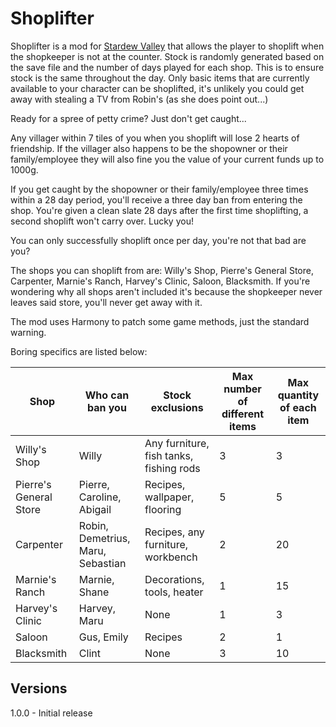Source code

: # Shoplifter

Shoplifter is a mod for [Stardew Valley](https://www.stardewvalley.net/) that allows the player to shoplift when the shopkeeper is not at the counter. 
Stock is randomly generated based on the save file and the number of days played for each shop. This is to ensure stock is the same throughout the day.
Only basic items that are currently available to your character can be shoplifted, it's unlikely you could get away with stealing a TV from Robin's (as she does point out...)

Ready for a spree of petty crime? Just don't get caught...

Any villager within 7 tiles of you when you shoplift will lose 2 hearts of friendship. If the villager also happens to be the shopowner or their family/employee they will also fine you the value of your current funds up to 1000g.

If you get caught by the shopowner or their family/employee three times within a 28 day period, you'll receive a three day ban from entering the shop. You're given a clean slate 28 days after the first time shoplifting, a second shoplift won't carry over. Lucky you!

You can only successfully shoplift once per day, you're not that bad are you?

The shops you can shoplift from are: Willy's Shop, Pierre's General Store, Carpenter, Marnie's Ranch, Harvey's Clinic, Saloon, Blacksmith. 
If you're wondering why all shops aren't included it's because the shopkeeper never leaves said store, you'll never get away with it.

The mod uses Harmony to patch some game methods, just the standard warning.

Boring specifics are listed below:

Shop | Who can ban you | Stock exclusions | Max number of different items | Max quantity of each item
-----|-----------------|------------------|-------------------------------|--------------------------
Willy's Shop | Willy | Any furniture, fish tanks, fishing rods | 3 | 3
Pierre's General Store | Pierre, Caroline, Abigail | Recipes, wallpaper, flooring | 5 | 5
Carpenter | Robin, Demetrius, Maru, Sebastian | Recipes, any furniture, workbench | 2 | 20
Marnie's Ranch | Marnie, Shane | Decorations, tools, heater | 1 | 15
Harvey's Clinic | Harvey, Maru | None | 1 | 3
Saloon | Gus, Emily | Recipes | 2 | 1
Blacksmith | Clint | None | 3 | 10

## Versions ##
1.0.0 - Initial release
- - - - - - -
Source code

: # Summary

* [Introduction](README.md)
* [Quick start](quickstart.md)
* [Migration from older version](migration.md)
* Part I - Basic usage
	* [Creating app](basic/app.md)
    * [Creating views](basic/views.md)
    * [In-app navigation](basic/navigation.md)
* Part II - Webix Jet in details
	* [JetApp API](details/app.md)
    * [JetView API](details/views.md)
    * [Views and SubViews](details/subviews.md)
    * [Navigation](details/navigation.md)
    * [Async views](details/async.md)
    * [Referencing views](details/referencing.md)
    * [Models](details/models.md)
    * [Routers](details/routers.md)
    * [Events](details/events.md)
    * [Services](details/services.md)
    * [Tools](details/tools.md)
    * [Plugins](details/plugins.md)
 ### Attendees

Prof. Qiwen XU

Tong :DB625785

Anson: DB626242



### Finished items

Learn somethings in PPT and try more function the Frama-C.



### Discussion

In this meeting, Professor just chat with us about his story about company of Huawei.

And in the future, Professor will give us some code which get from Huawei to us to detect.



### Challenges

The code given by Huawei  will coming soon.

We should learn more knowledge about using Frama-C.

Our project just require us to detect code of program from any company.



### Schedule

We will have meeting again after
- - - - - - -
Give back exactly the lines above, from the line containing "Harvey's Clinic | Harvey, Maru | None | 1 | 3" through the line containing "1.0.0 - Initial release", with both end lines and nothing more.

Harvey's Clinic | Harvey, Maru | None | 1 | 3
Saloon | Gus, Emily | Recipes | 2 | 1
Blacksmith | Clint | None | 3 | 10

## Versions ##
1.0.0 - Initial release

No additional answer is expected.